Activity » Your job with the data below is to output exactly the lines from the one holding "- **Shadow Testing:**" down to the one holding "- Models in specialized registry", both included, and no others.

------

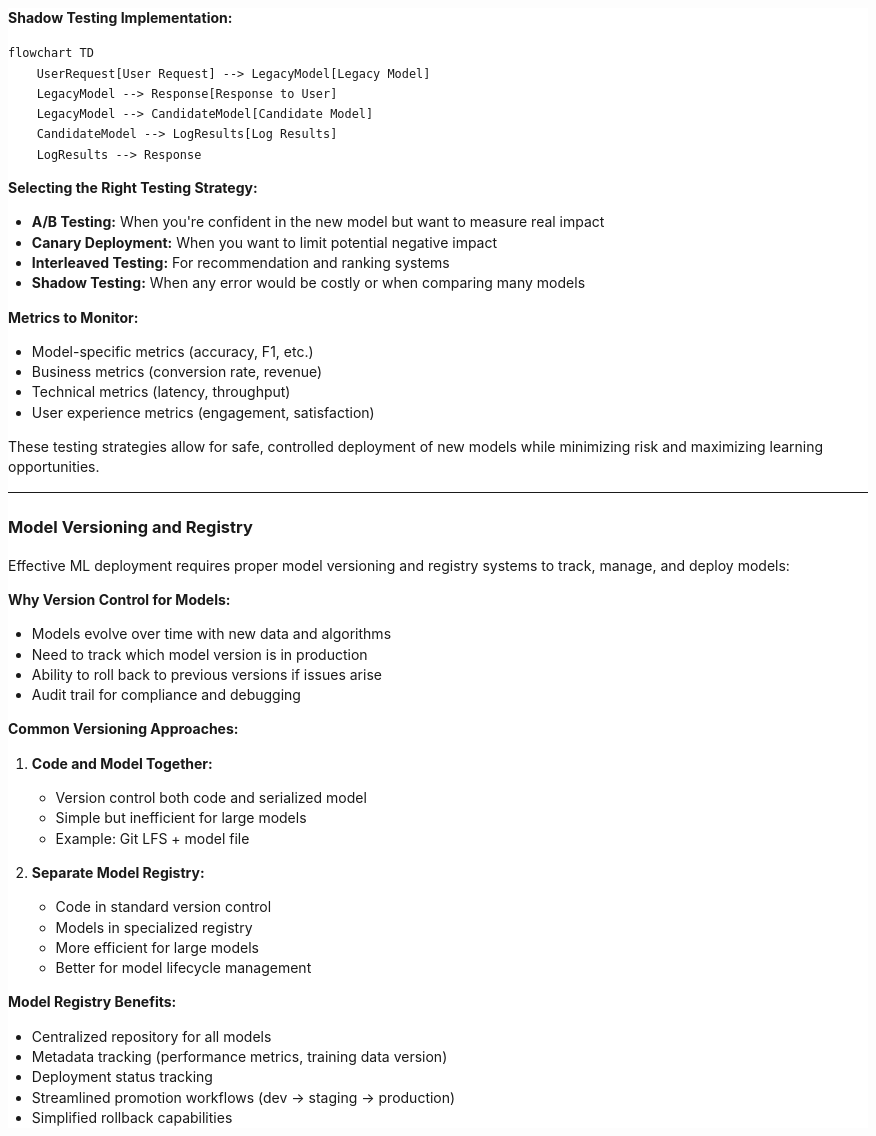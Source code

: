 **Shadow Testing Implementation:**
```mermaid
flowchart TD
    UserRequest[User Request] --> LegacyModel[Legacy Model]
    LegacyModel --> Response[Response to User]
    LegacyModel --> CandidateModel[Candidate Model]
    CandidateModel --> LogResults[Log Results]
    LogResults --> Response
```

**Selecting the Right Testing Strategy:**
- **A/B Testing:** When you're confident in the new model but want to measure real impact
- **Canary Deployment:** When you want to limit potential negative impact
- **Interleaved Testing:** For recommendation and ranking systems
- **Shadow Testing:** When any error would be costly or when comparing many models

**Metrics to Monitor:**
- Model-specific metrics (accuracy, F1, etc.)
- Business metrics (conversion rate, revenue)
- Technical metrics (latency, throughput)
- User experience metrics (engagement, satisfaction)

These testing strategies allow for safe, controlled deployment of new models while minimizing risk and maximizing learning opportunities.

---

### Model Versioning and Registry

Effective ML deployment requires proper model versioning and registry systems to track, manage, and deploy models:

**Why Version Control for Models:**
- Models evolve over time with new data and algorithms
- Need to track which model version is in production
- Ability to roll back to previous versions if issues arise
- Audit trail for compliance and debugging

**Common Versioning Approaches:**

1. **Code and Model Together:**
   - Version control both code and serialized model
   - Simple but inefficient for large models
   - Example: Git LFS + model file

2. **Separate Model Registry:**
   - Code in standard version control
   - Models in specialized registry
   - More efficient for large models
   - Better for model lifecycle management

**Model Registry Benefits:**
- Centralized repository for all models
- Metadata tracking (performance metrics, training data version)
- Deployment status tracking
- Streamlined promotion workflows (dev → staging → production)
- Simplified rollback capabilities
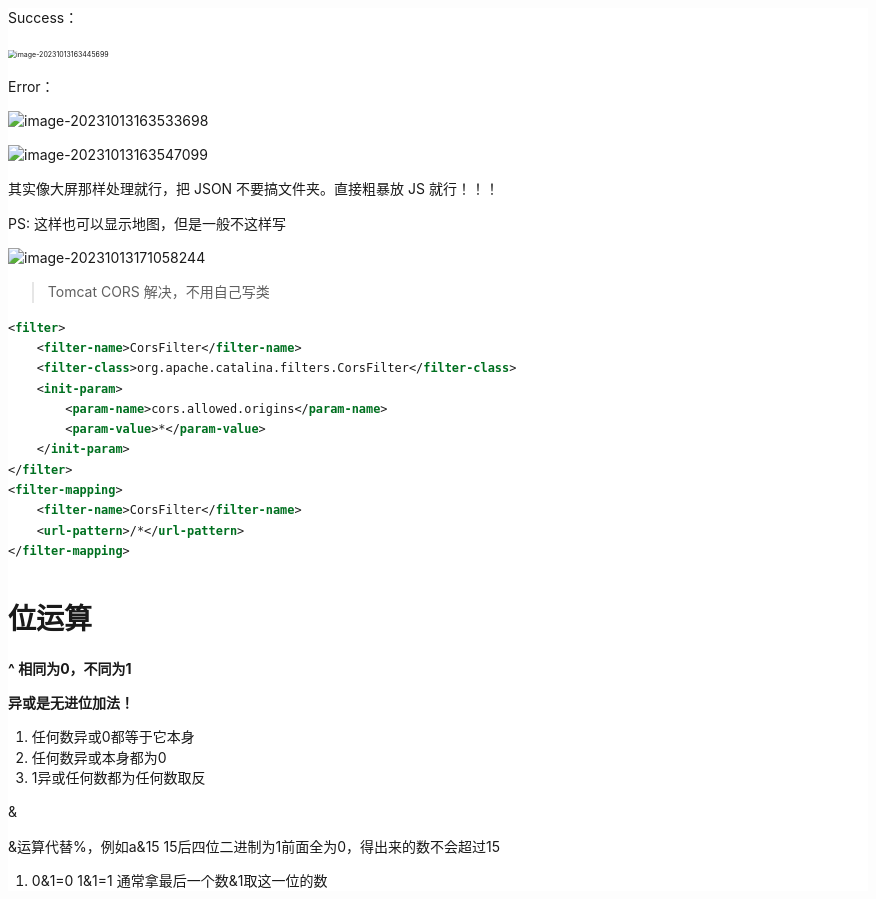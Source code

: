 Success：

<img src="http://images.zzq8.cn/img/image-20231013163445699.png" alt="image-20231013163445699" style="zoom:50%;" />



Error：

![image-20231013163533698](http://images.zzq8.cn/img/image-20231013163533698.png)

![image-20231013163547099](http://images.zzq8.cn/img/image-20231013163547099.png)



其实像大屏那样处理就行，把 JSON 不要搞文件夹。直接粗暴放 JS 就行！！！

PS: 这样也可以显示地图，但是一般不这样写

![image-20231013171058244](http://images.zzq8.cn/img/image-20231013171058244.png)



> Tomcat CORS 解决，不用自己写类

```xml
<filter>
	<filter-name>CorsFilter</filter-name>
	<filter-class>org.apache.catalina.filters.CorsFilter</filter-class>
	<init-param>
		<param-name>cors.allowed.origins</param-name>
		<param-value>*</param-value>
	</init-param>
</filter>
<filter-mapping>
	<filter-name>CorsFilter</filter-name>
	<url-pattern>/*</url-pattern>
</filter-mapping>
```









# 位运算

**^ 相同为0，不同为1** 

**异或是无进位加法！**

1. 任何数异或0都等于它本身
2. 任何数异或本身都为0
3. 1异或任何数都为任何数取反



&

&运算代替%，例如a&15  15后四位二进制为1前面全为0，得出来的数不会超过15

1. 0&1=0   1&1=1 通常拿最后一个数&1取这一位的数
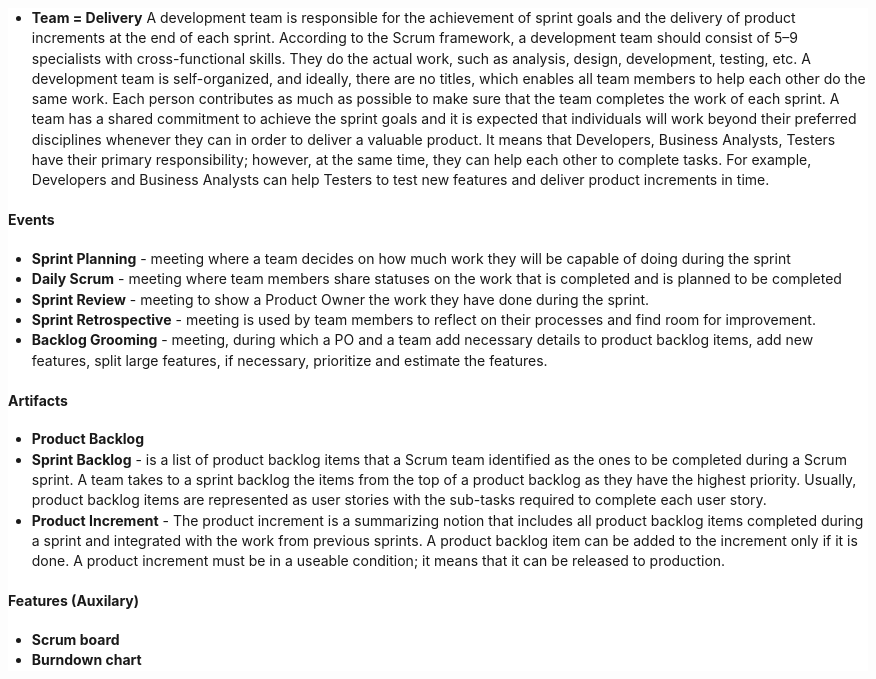- **Team = Delivery**
	A development team is responsible for the achievement of sprint goals and the delivery of product increments at the end of each sprint. According to the Scrum framework, a development team should consist of 5–9 specialists with cross-functional skills. They do the actual work, such as analysis, design, development, testing, etc. A development team is self-organized, and ideally, there are no titles, which enables all team members to help each other do the same work. Each person contributes as much as possible to make sure that the team completes the work of each sprint. A team has a shared commitment to achieve the sprint goals and it is expected that individuals will work beyond their preferred disciplines whenever they can in order to deliver a valuable product. It means that Developers, Business Analysts, Testers have their primary responsibility; however, at the same time, they can help each other to complete tasks. For example, Developers and Business Analysts can help Testers to test new features and deliver product increments in time.

#### Events
- **Sprint Planning** - meeting where a team decides on how much work they will be capable of doing during the sprint
- **Daily Scrum** - meeting where team members share statuses on the work that is completed and is planned to be completed
- **Sprint Review** - meeting to show a Product Owner the work they have done during the sprint.
- **Sprint Retrospective** - meeting is used by team members to reflect on their processes and find room for improvement.
- **Backlog Grooming** - meeting, during which a PO and a team add necessary details to product backlog items, add new features, split large features, if necessary, prioritize and estimate the features.

#### Artifacts
- **Product Backlog**
- **Sprint Backlog** - is a list of product backlog items that a Scrum team identified as the ones to be completed during a Scrum sprint. A team takes to a sprint backlog the items from the top of a product backlog as they have the highest priority. Usually, product backlog items are represented as user stories with the sub-tasks required to complete each user story.
- **Product Increment** - The product increment is a summarizing notion that includes all product backlog items completed during a sprint and integrated with the work from previous sprints. A product backlog item can be added to the increment only if it is done. A product increment must be in a useable condition; it means that it can be released to production.

#### Features (Auxilary)
- **Scrum board**
- **Burndown chart**
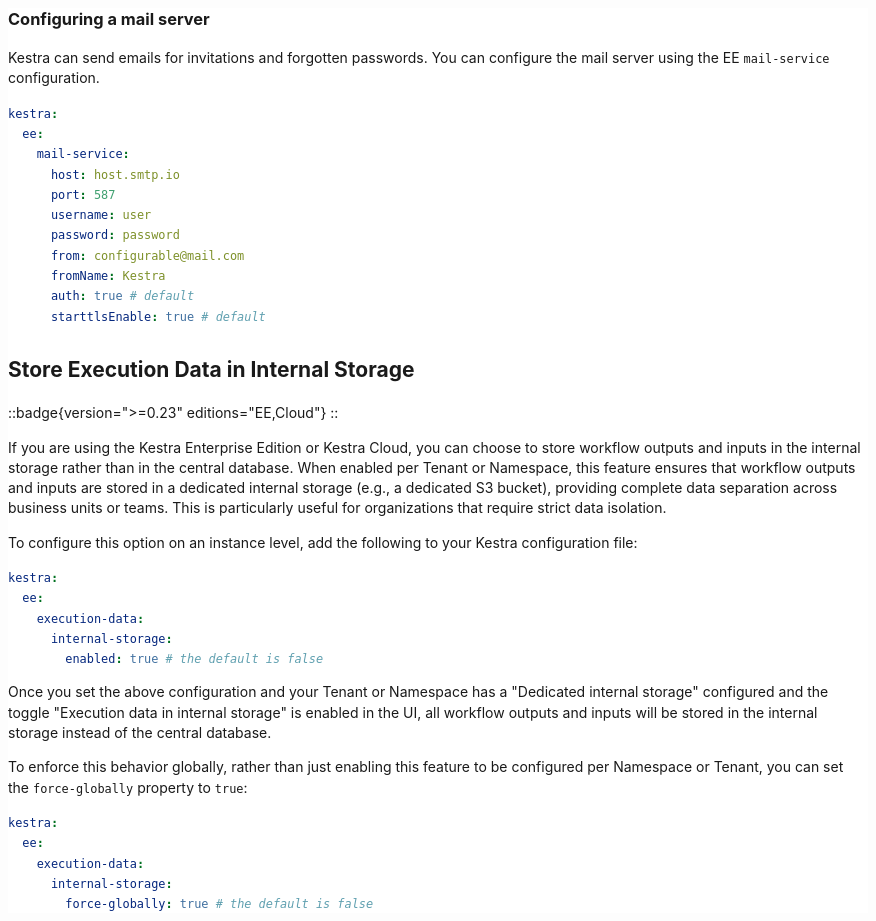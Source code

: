 ### Configuring a mail server

Kestra can send emails for invitations and forgotten passwords. You can configure the mail server using the EE `mail-service` configuration.

```yaml
kestra:
  ee:
    mail-service:
      host: host.smtp.io
      port: 587
      username: user
      password: password
      from: configurable@mail.com
      fromName: Kestra
      auth: true # default
      starttlsEnable: true # default
```

## Store Execution Data in Internal Storage

::badge{version=">=0.23" editions="EE,Cloud"}
::

If you are using the Kestra Enterprise Edition or Kestra Cloud, you can choose to store workflow outputs and inputs in the internal storage rather than in the central database. When enabled per Tenant or Namespace, this feature ensures that workflow outputs and inputs are stored in a dedicated internal storage (e.g., a dedicated S3 bucket), providing complete data separation across business units or teams. This is particularly useful for organizations that require strict data isolation.

To configure this option on an instance level, add the following to your Kestra configuration file:

```yaml
kestra:
  ee:
    execution-data:
      internal-storage:
        enabled: true # the default is false
```

Once you set the above configuration and your Tenant or Namespace has a "Dedicated internal storage" configured and the toggle "Execution data in internal storage" is enabled in the UI, all workflow outputs and inputs will be stored in the internal storage instead of the central database.

To enforce this behavior globally, rather than just enabling this feature to be configured per Namespace or Tenant, you can set the `force-globally` property to `true`:

```yaml
kestra:
  ee:
    execution-data:
      internal-storage:
        force-globally: true # the default is false
```

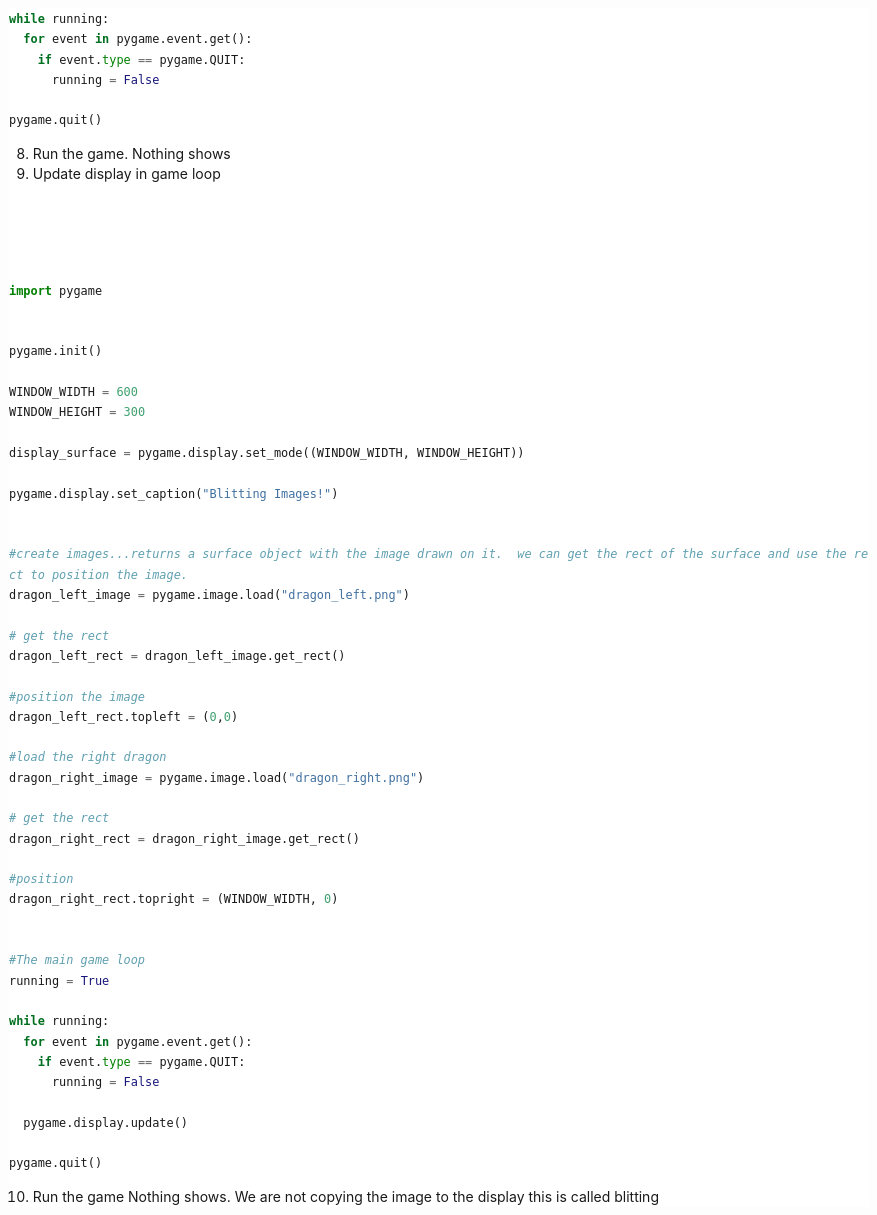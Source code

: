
 ```py
while running:
  for event in pygame.event.get():
    if event.type == pygame.QUIT:
      running = False

pygame.quit()

```

8.  Run the game.  Nothing shows
9.  Update display in game loop
```py




import pygame


pygame.init()

WINDOW_WIDTH = 600
WINDOW_HEIGHT = 300

display_surface = pygame.display.set_mode((WINDOW_WIDTH, WINDOW_HEIGHT))

pygame.display.set_caption("Blitting Images!")


#create images...returns a surface object with the image drawn on it.  we can get the rect of the surface and use the rect to position the image. 
dragon_left_image = pygame.image.load("dragon_left.png")

# get the rect
dragon_left_rect = dragon_left_image.get_rect()

#position the image
dragon_left_rect.topleft = (0,0)

#load the right dragon
dragon_right_image = pygame.image.load("dragon_right.png")

# get the rect
dragon_right_rect = dragon_right_image.get_rect()

#position
dragon_right_rect.topright = (WINDOW_WIDTH, 0)


#The main game loop
running = True

while running:
  for event in pygame.event.get():
    if event.type == pygame.QUIT:
      running = False

  pygame.display.update()
  
pygame.quit()

```
10. Run the game  Nothing shows.  We are not copying the image to the display this is called blitting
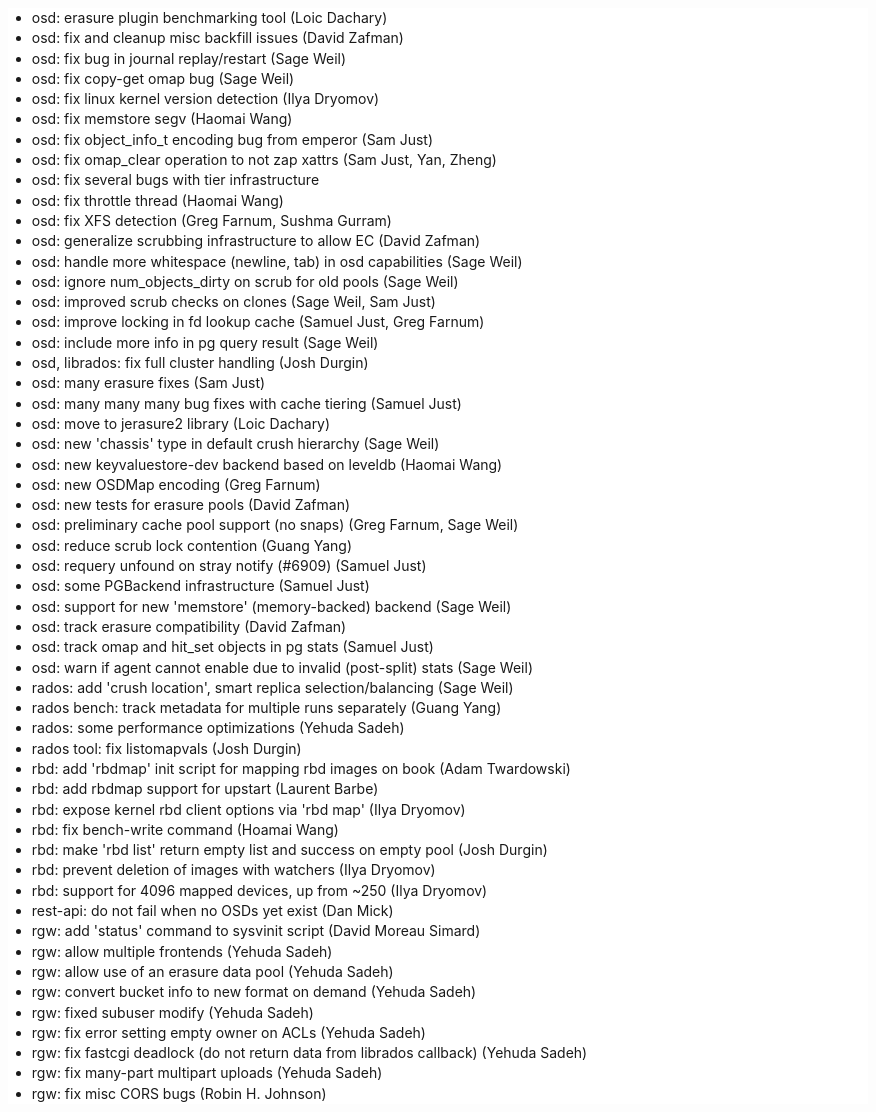 -   osd: erasure plugin benchmarking tool (Loic Dachary)
-   osd: fix and cleanup misc backfill issues (David Zafman)
-   osd: fix bug in journal replay/restart (Sage Weil)
-   osd: fix copy-get omap bug (Sage Weil)
-   osd: fix linux kernel version detection (Ilya Dryomov)
-   osd: fix memstore segv (Haomai Wang)
-   osd: fix object_info_t encoding bug from emperor (Sam Just)
-   osd: fix omap_clear operation to not zap xattrs (Sam Just, Yan,
    Zheng)
-   osd: fix several bugs with tier infrastructure
-   osd: fix throttle thread (Haomai Wang)
-   osd: fix XFS detection (Greg Farnum, Sushma Gurram)
-   osd: generalize scrubbing infrastructure to allow EC (David Zafman)
-   osd: handle more whitespace (newline, tab) in osd capabilities (Sage
    Weil)
-   osd: ignore num_objects_dirty on scrub for old pools (Sage Weil)
-   osd: improved scrub checks on clones (Sage Weil, Sam Just)
-   osd: improve locking in fd lookup cache (Samuel Just, Greg Farnum)
-   osd: include more info in pg query result (Sage Weil)
-   osd, librados: fix full cluster handling (Josh Durgin)
-   osd: many erasure fixes (Sam Just)
-   osd: many many many bug fixes with cache tiering (Samuel Just)
-   osd: move to jerasure2 library (Loic Dachary)
-   osd: new \'chassis\' type in default crush hierarchy (Sage Weil)
-   osd: new keyvaluestore-dev backend based on leveldb (Haomai Wang)
-   osd: new OSDMap encoding (Greg Farnum)
-   osd: new tests for erasure pools (David Zafman)
-   osd: preliminary cache pool support (no snaps) (Greg Farnum, Sage
    Weil)
-   osd: reduce scrub lock contention (Guang Yang)
-   osd: requery unfound on stray notify (#6909) (Samuel Just)
-   osd: some PGBackend infrastructure (Samuel Just)
-   osd: support for new \'memstore\' (memory-backed) backend (Sage
    Weil)
-   osd: track erasure compatibility (David Zafman)
-   osd: track omap and hit_set objects in pg stats (Samuel Just)
-   osd: warn if agent cannot enable due to invalid (post-split) stats
    (Sage Weil)
-   rados: add \'crush location\', smart replica selection/balancing
    (Sage Weil)
-   rados bench: track metadata for multiple runs separately (Guang
    Yang)
-   rados: some performance optimizations (Yehuda Sadeh)
-   rados tool: fix listomapvals (Josh Durgin)
-   rbd: add \'rbdmap\' init script for mapping rbd images on book (Adam
    Twardowski)
-   rbd: add rbdmap support for upstart (Laurent Barbe)
-   rbd: expose kernel rbd client options via \'rbd map\' (Ilya Dryomov)
-   rbd: fix bench-write command (Hoamai Wang)
-   rbd: make \'rbd list\' return empty list and success on empty pool
    (Josh Durgin)
-   rbd: prevent deletion of images with watchers (Ilya Dryomov)
-   rbd: support for 4096 mapped devices, up from \~250 (Ilya Dryomov)
-   rest-api: do not fail when no OSDs yet exist (Dan Mick)
-   rgw: add \'status\' command to sysvinit script (David Moreau Simard)
-   rgw: allow multiple frontends (Yehuda Sadeh)
-   rgw: allow use of an erasure data pool (Yehuda Sadeh)
-   rgw: convert bucket info to new format on demand (Yehuda Sadeh)
-   rgw: fixed subuser modify (Yehuda Sadeh)
-   rgw: fix error setting empty owner on ACLs (Yehuda Sadeh)
-   rgw: fix fastcgi deadlock (do not return data from librados
    callback) (Yehuda Sadeh)
-   rgw: fix many-part multipart uploads (Yehuda Sadeh)
-   rgw: fix misc CORS bugs (Robin H. Johnson)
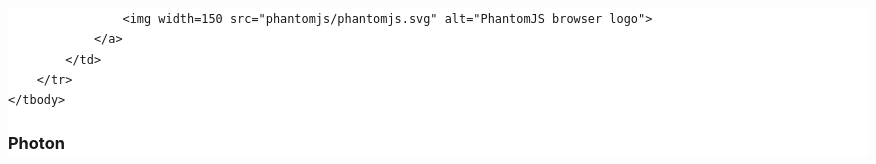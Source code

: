                     <img width=150 src="phantomjs/phantomjs.svg" alt="PhantomJS browser logo">
                </a>
            </td>
        </tr>
    </tbody>
</table>

### Photon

------

Result of the exercise »
- **Shadow Testing:** When any error would be costly or when comparing many models

**Metrics to Monitor:**
- Model-specific metrics (accuracy, F1, etc.)
- Business metrics (conversion rate, revenue)
- Technical metrics (latency, throughput)
- User experience metrics (engagement, satisfaction)

These testing strategies allow for safe, controlled deployment of new models while minimizing risk and maximizing learning opportunities.

---

### Model Versioning and Registry

Effective ML deployment requires proper model versioning and registry systems to track, manage, and deploy models:

**Why Version Control for Models:**
- Models evolve over time with new data and algorithms
- Need to track which model version is in production
- Ability to roll back to previous versions if issues arise
- Audit trail for compliance and debugging

**Common Versioning Approaches:**

1. **Code and Model Together:**
   - Version control both code and serialized model
   - Simple but inefficient for large models
   - Example: Git LFS + model file

2. **Separate Model Registry:**
   - Code in standard version control
   - Models in specialized registry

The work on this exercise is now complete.